Class PersianAnalyzer

All Implemented Interfaces:
Closeable, AutoCloseable

public final class PersianAnalyzer extends StopwordAnalyzerBase
Analyzer for Persian.

This Analyzer uses PersianCharFilter which implies tokenizing around zero-width non-joiner in addition to whitespace. Some persian-specific variant forms (such as farsi yeh and keheh) are standardized. "Stemming" is accomplished via stopwords.

  • Field Details

    • DEFAULT_STOPWORD_FILE

      public static final String DEFAULT_STOPWORD_FILE
      File containing default Persian stopwords. Default stopword list is from http://members.unine.ch/jacques.savoy/clef/index.html The stopword list is BSD-Licensed.
      See Also:
    • STOPWORDS_COMMENT

      public static final String STOPWORDS_COMMENT
      The comment character in the stopwords file.

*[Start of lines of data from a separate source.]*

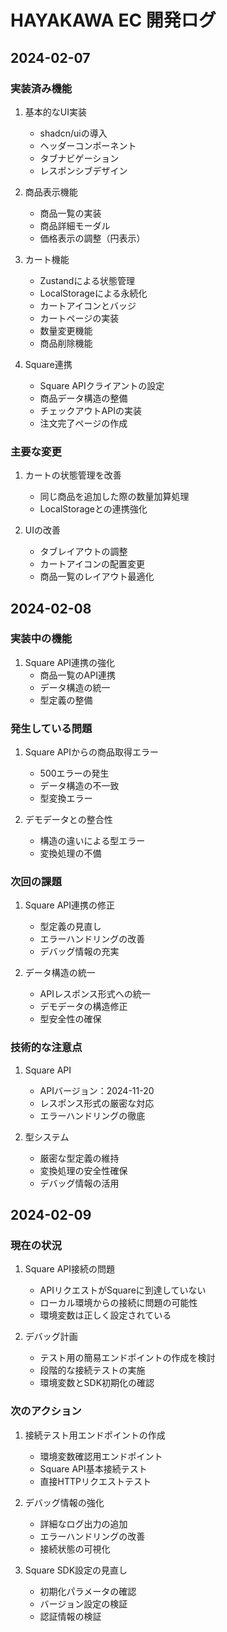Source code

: # HAYAKAWA EC 開発ログ

## 2024-02-07

### 実装済み機能
1. 基本的なUI実装
   - shadcn/uiの導入
   - ヘッダーコンポーネント
   - タブナビゲーション
   - レスポンシブデザイン

2. 商品表示機能
   - 商品一覧の実装
   - 商品詳細モーダル
   - 価格表示の調整（円表示）

3. カート機能
   - Zustandによる状態管理
   - LocalStorageによる永続化
   - カートアイコンとバッジ
   - カートページの実装
   - 数量変更機能
   - 商品削除機能

4. Square連携
   - Square APIクライアントの設定
   - 商品データ構造の整備
   - チェックアウトAPIの実装
   - 注文完了ページの作成

### 主要な変更
1. カートの状態管理を改善
   - 同じ商品を追加した際の数量加算処理
   - LocalStorageとの連携強化

2. UIの改善
   - タブレイアウトの調整
   - カートアイコンの配置変更
   - 商品一覧のレイアウト最適化

## 2024-02-08

### 実装中の機能
1. Square API連携の強化
   - 商品一覧のAPI連携
   - データ構造の統一
   - 型定義の整備

### 発生している問題
1. Square APIからの商品取得エラー
   - 500エラーの発生
   - データ構造の不一致
   - 型変換エラー

2. デモデータとの整合性
   - 構造の違いによる型エラー
   - 変換処理の不備

### 次回の課題
1. Square API連携の修正
   - 型定義の見直し
   - エラーハンドリングの改善
   - デバッグ情報の充実

2. データ構造の統一
   - APIレスポンス形式への統一
   - デモデータの構造修正
   - 型安全性の確保

### 技術的な注意点
1. Square API
   - APIバージョン：2024-11-20
   - レスポンス形式の厳密な対応
   - エラーハンドリングの徹底

2. 型システム
   - 厳密な型定義の維持
   - 変換処理の安全性確保
   - デバッグ情報の活用

## 2024-02-09

### 現在の状況
1. Square API接続の問題
   - APIリクエストがSquareに到達していない
   - ローカル環境からの接続に問題の可能性
   - 環境変数は正しく設定されている

2. デバッグ計画
   - テスト用の簡易エンドポイントの作成を検討
   - 段階的な接続テストの実施
   - 環境変数とSDK初期化の確認

### 次のアクション
1. 接続テスト用エンドポイントの作成
   - 環境変数確認用エンドポイント
   - Square API基本接続テスト
   - 直接HTTPリクエストテスト

2. デバッグ情報の強化
   - 詳細なログ出力の追加
   - エラーハンドリングの改善
   - 接続状態の可視化

3. Square SDK設定の見直し
   - 初期化パラメータの確認
   - バージョン設定の検証
   - 認証情報の検証
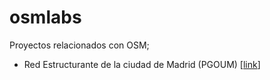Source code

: # osmlabs

Proyectos relacionados con OSM;

-   Red Estructurante de la ciudad de Madrid (PGOUM)
    [[link](https://dieghernan.github.io/osmlabs/PGOUM)]
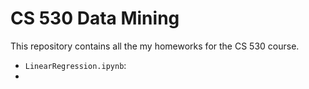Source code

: # CS 530 Data Mining

This repository contains all the my homeworks for the CS 530 course.

* `LinearRegression.ipynb`: 
* 
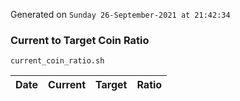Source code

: Generated on `Sunday 26-September-2021 at 21:42:34`

### Current to Target Coin Ratio
`current_coin_ratio.sh`

Date|Current|Target|Ratio
---|---|---|---
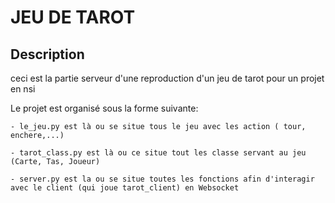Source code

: # JEU DE TAROT
## Description
ceci est la partie serveur d'une reproduction d'un jeu de tarot pour un projet en nsi

Le projet est organisé sous la forme suivante:

    - le_jeu.py est là ou se situe tous le jeu avec les action ( tour, enchere,...)

    - tarot_class.py est là ou ce situe tout les classe servant au jeu (Carte, Tas, Joueur)
    
    - server.py est la ou se situe toutes les fonctions afin d'interagir avec le client (qui joue tarot_client) en Websocket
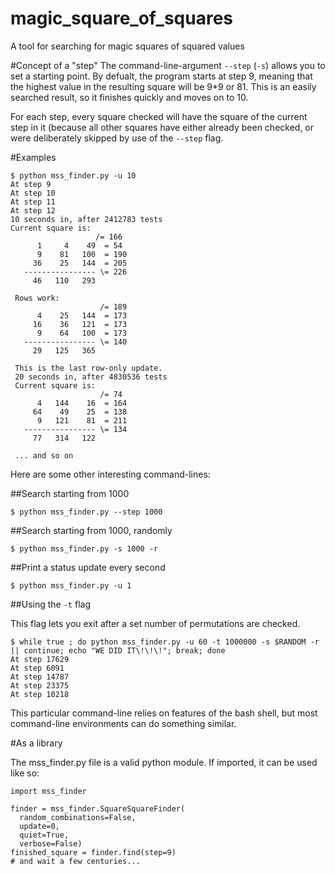 # magic_square_of_squares
A tool for searching for magic squares of squared values

#Concept of a "step"
The command-line-argument `--step` (`-s`) allows you to set a starting point.
By defualt, the program starts at step 9, meaning that the highest value in
the resulting square will be 9*9 or 81. This is an easily searched result,
so it finishes quickly and moves on to 10.

For each step, every square checked will have the square of the current step
in it (because all other squares have either already been checked, or
were deliberately skipped by use of the `--step` flag.

#Examples

    $ python mss_finder.py -u 10
    At step 9
    At step 10
    At step 11
    At step 12
    10 seconds in, after 2412783 tests
    Current square is:
                       /= 166
          1     4    49  = 54
          9    81   100  = 190
         36    25   144  = 205
       ---------------- \= 226
         46   110   293

     Rows work:
                        /= 189
          4    25   144  = 173
         16    36   121  = 173
          9    64   100  = 173
       ---------------- \= 140
         29   125   365

     This is the last row-only update.
     20 seconds in, after 4830536 tests
     Current square is:
                        /= 74
          4   144    16  = 164
         64    49    25  = 138
          9   121    81  = 211
       ---------------- \= 134
         77   314   122

     ... and so on


Here are some other interesting command-lines:

##Search starting from 1000

    $ python mss_finder.py --step 1000

##Search starting from 1000, randomly

    $ python mss_finder.py -s 1000 -r

##Print a status update every second

    $ python mss_finder.py -u 1

##Using the `-t` flag

This flag lets you exit after a set number of permutations are checked.

    $ while true ; do python mss_finder.py -u 60 -t 1000000 -s $RANDOM -r || continue; echo "WE DID IT\!\!\!"; break; done
    At step 17629
    At step 6091
    At step 14787
    At step 23375
    At step 10218

This particular command-line relies on features of the bash shell, but most command-line environments can do something similar.

#As a library

The mss_finder.py file is a valid python module. If imported, it can be used like so:

    import mss_finder

    finder = mss_finder.SquareSquareFinder(
      random_combinations=False,
      update=0,
      quiet=True,
      verbose=False)
    finished_square = finder.find(step=9)
    # and wait a few centuries...

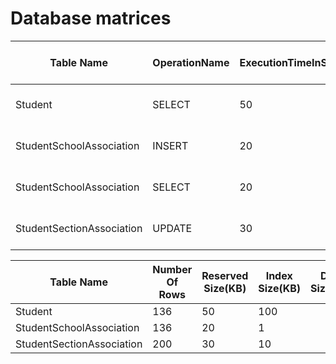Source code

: # Database matrices

| Table Name                 | OperationName | ExecutionTimeInSeconds | Number Of Rows    | StartTime           | EndTime             |
|----------------------------|---------------|------------------------|-------------------|---------------------|---------------------|
| Student                    | SELECT        | 50                     | 100               | 2024-04-13 09:00:00 | 2024-04-13 09:00:50 |
| StudentSchoolAssociation   | INSERT        | 20                     | 1                 | 2024-04-13 09:01:00 | 2024-04-13 09:01:20 |
| StudentSchoolAssociation   | SELECT        | 20                     | 100               | 2024-04-13 09:01:00 | 2024-04-13 09:01:20 |
| StudentSectionAssociation  | UPDATE        | 30                     | 10                | 2024-04-13 09:02:00 | 2024-04-13 09:02:30 |


| Table Name                 | Number Of Rows | Reserved Size(KB) |Index Size(KB) | Data Size(KB) | Unused Size(KB) |
|----------------------------|----------------|-------------------|---------------|---------------|-----------------|
| Student                    | 136            | 50                | 100           |               |                 |
| StudentSchoolAssociation   | 136            | 20                | 1             |               |                 |
| StudentSectionAssociation  | 200            | 30                | 10            |               |                 |



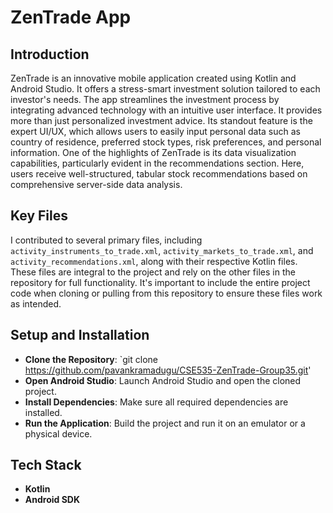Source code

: # ZenTrade App

## Introduction
ZenTrade is an innovative mobile application created using Kotlin and Android Studio. It offers a stress-smart investment solution tailored to each investor's needs. The app streamlines the investment process by integrating advanced technology with an intuitive user interface. It provides more than just personalized investment advice. Its standout feature is the expert UI/UX, which allows users to easily input personal data such as country of residence, preferred stock types, risk preferences, and personal information. One of the highlights of ZenTrade is its data visualization capabilities, particularly evident in the recommendations section. Here, users receive well-structured, tabular stock recommendations based on comprehensive server-side data analysis.

## Key Files
I contributed to several primary files, including `activity_instruments_to_trade.xml`, `activity_markets_to_trade.xml`, and `activity_recommendations.xml`, along with their respective Kotlin files. These files are integral to the project and rely on the other files in the repository for full functionality. It's important to include the entire project code when cloning or pulling from this repository to ensure these files work as intended.

## Setup and Installation
- **Clone the Repository**: `git clone https://github.com/pavankramadugu/CSE535-ZenTrade-Group35.git'
- **Open Android Studio**: Launch Android Studio and open the cloned project.
- **Install Dependencies**: Make sure all required dependencies are installed.
- **Run the Application**: Build the project and run it on an emulator or a physical device.

## Tech Stack
- **Kotlin**
- **Android SDK**
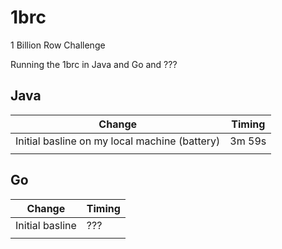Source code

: # 1brc

1 Billion Row Challenge

Running the 1brc in Java and Go and ???

## Java

| Change | Timing |
| --- | --- |
| Initial basline on my local machine (battery) | 3m 59s |
|  |  |

## Go

| Change | Timing |
| --- | --- |
| Initial basline  | ??? |
|  |  |
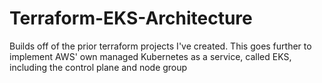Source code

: # Terraform-EKS-Architecture
Builds off of the prior terraform projects I've created. This goes further to implement AWS' own managed Kubernetes as a service, called EKS, including the control plane and node group
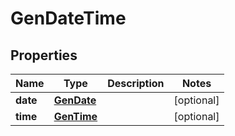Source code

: 

# GenDateTime


## Properties

| Name | Type | Description | Notes |
|------------ | ------------- | ------------- | -------------|
|**date** | [**GenDate**](GenDate.md) |  |  [optional] |
|**time** | [**GenTime**](GenTime.md) |  |  [optional] |



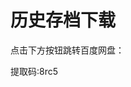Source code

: # 历史存档下载

点击下方按钮跳转百度网盘：

<h-button href="https://pan.baidu.com/s/1bETOhOQmA6GmE8dNY98ivQ?pwd=8rc5">提取码:8rc5</h-button>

All lines prefixed with this will be ignored
      See Also:
  • Constructor Details

    • PersianAnalyzer

      public PersianAnalyzer(Version matchVersion)
      Builds an analyzer with the default stop words: DEFAULT_STOPWORD_FILE.
    • PersianAnalyzer

      public PersianAnalyzer(Version matchVersion, CharArraySet stopwords)
      Builds an analyzer with the given stop words
      Parameters:
      matchVersion - lucene compatibility version
      stopwords - a stopword set
  • Method Details

    • getDefaultStopSet

      public static CharArraySet getDefaultStopSet()
      Returns an unmodifiable instance of the default stop-words set.
      Returns:
      an unmodifiable instance of the default stop-words set.